Chronic immune suppression is a risk for the development of post-transplantation lymphoproliferative disorders, which are frequently caused by a B-cell dyscrasia. We report a unique primary presentation of the rare angiotropic lymphoma in a kidney allograft, 18 years after transplantation. The diagnosis was made by a percutaneous allograft biopsy specimen when the recipient presented with renal dysfunction and intermittent hematuria. Immunostaining of the biopsy specimen revealed a T-cell lineage of the neoplastic cells rather than the more common B-cell source.
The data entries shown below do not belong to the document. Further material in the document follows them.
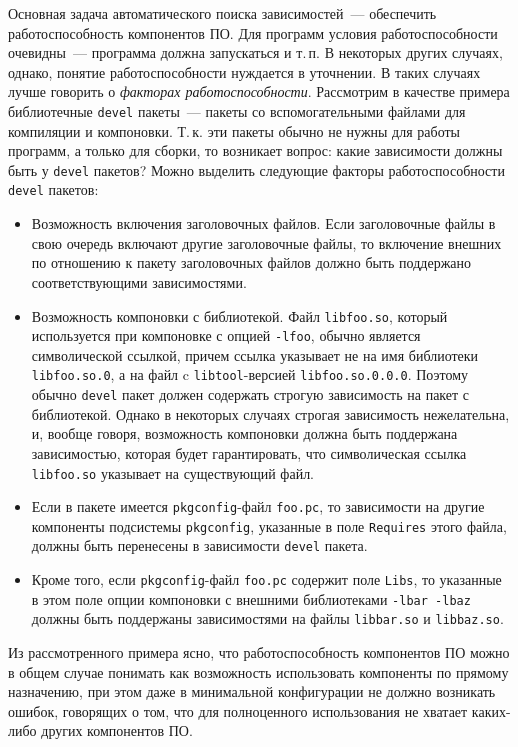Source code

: \documentclass[russian,a4paper,12pt,titlepage]{article}
\begin{document}
Основная задача автоматического поиска зависимостей~--- обеспечить работоспособность компонентов ПО.
Для программ условия работоспособности очевидны~--- программа должна запускаться и т.\,п.
В некоторых других случаях, однако, понятие работоспособности нуждается в уточнении.  В таких случаях
лучше говорить о \emph{факторах работоспособности}.  Рассмотрим в качестве примера библиотечные \texttt{devel}
пакеты~--- пакеты со вспомогательными файлами для компиляции и компоновки.  Т.\,к. эти пакеты обычно не нужны
для работы программ, а только для сборки, то возникает вопрос: какие зависимости должны быть у \texttt{devel}
пакетов?  Можно выделить следующие факторы работоспособности \texttt{devel} пакетов:
\begin{itemize}
\item Возможность включения заголовочных файлов.
Если заголовочные файлы в свою очередь включают другие заголовочные файлы, то включение внешних
по отношению к пакету заголовочных файлов должно быть поддержано соответствующими зависимостями.
\item Возможность компоновки с библиотекой.
Файл \verb|libfoo.so|, который используется при компоновке с опцией \verb|-lfoo|, обычно является
символической ссылкой, причем ссылка указывает не на имя библиотеки \verb|libfoo.so.0|, а на файл
c \verb|libtool|-версией \verb|libfoo.so.0.0.0|.  Поэтому обычно \verb|devel| пакет должен содержать
строгую зависимость на пакет с библиотекой.  Однако в некоторых случаях строгая зависимость нежелательна,
и, вообще говоря, возможность компоновки должна быть поддержана зависимостью, которая будет гарантировать,
что символическая ссылка \verb|libfoo.so| указывает на существующий файл.
\item Если в пакете имеется \verb|pkgconfig|-файл \verb|foo.pc|, то зависимости на другие компоненты
подсистемы \verb|pkgconfig|, указанные в поле \verb|Requires| этого файла, должны быть перенесены в зависимости
\verb|devel| пакета.
\item Кроме того, если \verb|pkgconfig|-файл \verb|foo.pc| содержит поле \verb|Libs|, то указанные в этом поле
опции компоновки с внешними библиотеками \texttt{-lbar -lbaz} должны быть поддержаны зависимостями на файлы
\verb|libbar.so| и \verb|libbaz.so|.
\end{itemize}

Из рассмотренного примера ясно, что работоспособность компонентов ПО можно в общем случае понимать
как возможность использовать компоненты по прямому назначению, при этом даже в минимальной конфигурации
не должно возникать ошибок, говорящих о том, что для полноценного использования не хватает каких-либо
других компонентов ПО.
\end{document}
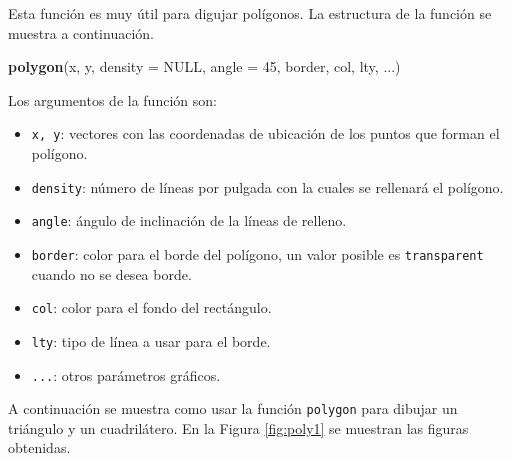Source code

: \documentclass[10pt,]{krantz}
\makeatletter
\newenvironment{Shaded}{\begin{snugshade}}{\end{snugshade}}
\newcommand{\KeywordTok}[1]{\textcolor[rgb]{0.13,0.29,0.53}{\textbf{{#1}}}}
\newcommand{\DataTypeTok}[1]{\textcolor[rgb]{0.13,0.29,0.53}{{#1}}}
\newcommand{\DecValTok}[1]{\textcolor[rgb]{0.00,0.00,0.81}{{#1}}}
\newcommand{\OtherTok}[1]{\textcolor[rgb]{0.56,0.35,0.01}{{#1}}}
\newcommand{\NormalTok}[1]{{#1}}
\providecommand{\tightlist}{%
  \setlength{\itemsep}{0pt}\setlength{\parskip}{0pt}}
\newenvironment{kframe}{%
\medskip{}
\setlength{\fboxsep}{.8em}
 \def\at@end@of@kframe{}%
 \ifinner\ifhmode%
  \def\at@end@of@kframe{\end{minipage}}%
  \begin{minipage}{\columnwidth}%
 \fi\fi%
 \def\FrameCommand##1{\hskip\@totalleftmargin \hskip-\fboxsep
 \colorbox{shadecolor}{##1}\hskip-\fboxsep
     \hskip-\linewidth \hskip-\@totalleftmargin \hskip\columnwidth}%
 \MakeFramed {\advance\hsize-\width
   \@totalleftmargin\z@ \linewidth\hsize
   \@setminipage}}%
 {\par\unskip\endMakeFramed%
 \at@end@of@kframe}
\renewenvironment{Shaded}{\begin{kframe}}{\end{kframe}}
\makeatother
\begin{document}
Esta función es muy útil para digujar polígonos. La estructura de la
función se muestra a continuación.

\begin{Shaded}
\begin{Highlighting}[]
\KeywordTok{polygon}\NormalTok{(x, y, }\DataTypeTok{density =} \OtherTok{NULL}\NormalTok{, }\DataTypeTok{angle =} \DecValTok{45}\NormalTok{,}
        \NormalTok{border, col, lty, ...)}
\end{Highlighting}
\end{Shaded}

Los argumentos de la función son:

\begin{itemize}
\tightlist
\item
  \texttt{x,\ y}: vectores con las coordenadas de ubicación de los
  puntos que forman el polígono.
\item
  \texttt{density}: número de líneas por pulgada con la cuales se
  rellenará el polígono.
\item
  \texttt{angle}: ángulo de inclinación de la líneas de relleno.
\item
  \texttt{border}: color para el borde del polígono, un valor posible es
  \texttt{\textquotesingle{}transparent\textquotesingle{}} cuando no se
  desea borde.
\item
  \texttt{col}: color para el fondo del rectángulo.
\item
  \texttt{lty}: tipo de línea a usar para el borde.
\item
  \texttt{...}: otros parámetros gráficos.
\end{itemize}

A continuación se muestra como usar la función \texttt{polygon} para
dibujar un triángulo y un cuadrilátero. En la Figura \ref{fig:poly1} se
muestran las figuras obtenidas.
\end{document}
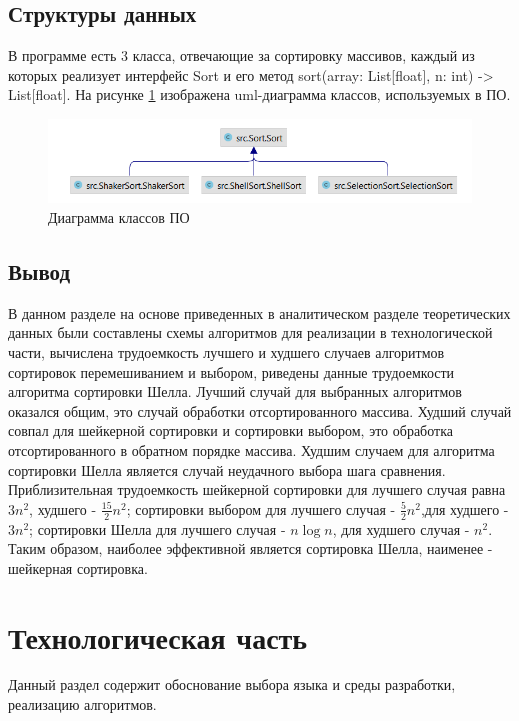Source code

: \documentclass[12pt]{report}
\begin{document}
    \section{Структуры данных}
    В программе есть 3 класса, отвечающие за сортировку массивов, каждый из которых
    реализует интерфейс Sort и его метод sort(array: List[float], n: int) -> List[float].
    На рисунке \ref{fig:uml} изображена uml-диаграмма классов, используемых в ПО.
    
    \begin{figure}[H]
    	\centering
    	\includegraphics[width=0.85\linewidth]{img/uml}
    	\caption{Диаграмма классов ПО}
    	\label{fig:uml}
    \end{figure}

    \section{Вывод}
    В данном разделе на основе приведенных в аналитическом разделе теоретических данных
    были составлены схемы алгоритмов для реализации в технологической части,
    вычислена трудоемкость лучшего и худшего случаев алгоритмов сортировок перемешиванием и выбором,
    риведены данные трудоемкости алгоритма сортировки Шелла.
    Лучший случай для выбранных алгоритмов оказался общим, это случай обработки отсортированного массива.
    Худший случай совпал для шейкерной сортировки и сортировки выбором,
    это обработка отсортированного в обратном порядке массива.
    Худшим случаем для алгоритма сортировки Шелла является случай неудачного выбора шага сравнения.
    Приблизительная трудоемкость шейкерной сортировки для лучшего случая равна $3n^2$,
    худшего - $\frac{15}{2}n^2$; сортировки выбором для лучшего случая - $\frac{5}{2}n^2$,для худшего - $3n^2$;
    сортировки Шелла для лучшего случая - $n \log n$, для худшего случая - $n^2$.
    Таким образом, наиболее эффективной является сортировка Шелла, наименее - шейкерная сортировка.
    \newpage


    \chapter{Технологическая часть}
    Данный раздел содержит обоснование выбора языка и среды разработки, реализацию алгоритмов.
\end{document}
At the time of biopsy, there was no evidence of systemic dissemination of lymphoma. The intragraft lymphoma resolved completely after chemotherapy, but the patient died 6 months later as a result of an intracerebral hemorrhage. At autopsy, intravascular lymphoma was only found in the cerebral vessels. To the authors' knowledge, this is the first report of angiotropic T-cell lymphoma in a kidney allograft. A description of the clinical, pathologic, and immunohistochemical features of this case is provided, as well as reviews of previous reports of renal angiotropic lymphoma and post-transplantation T-cell lymphomas.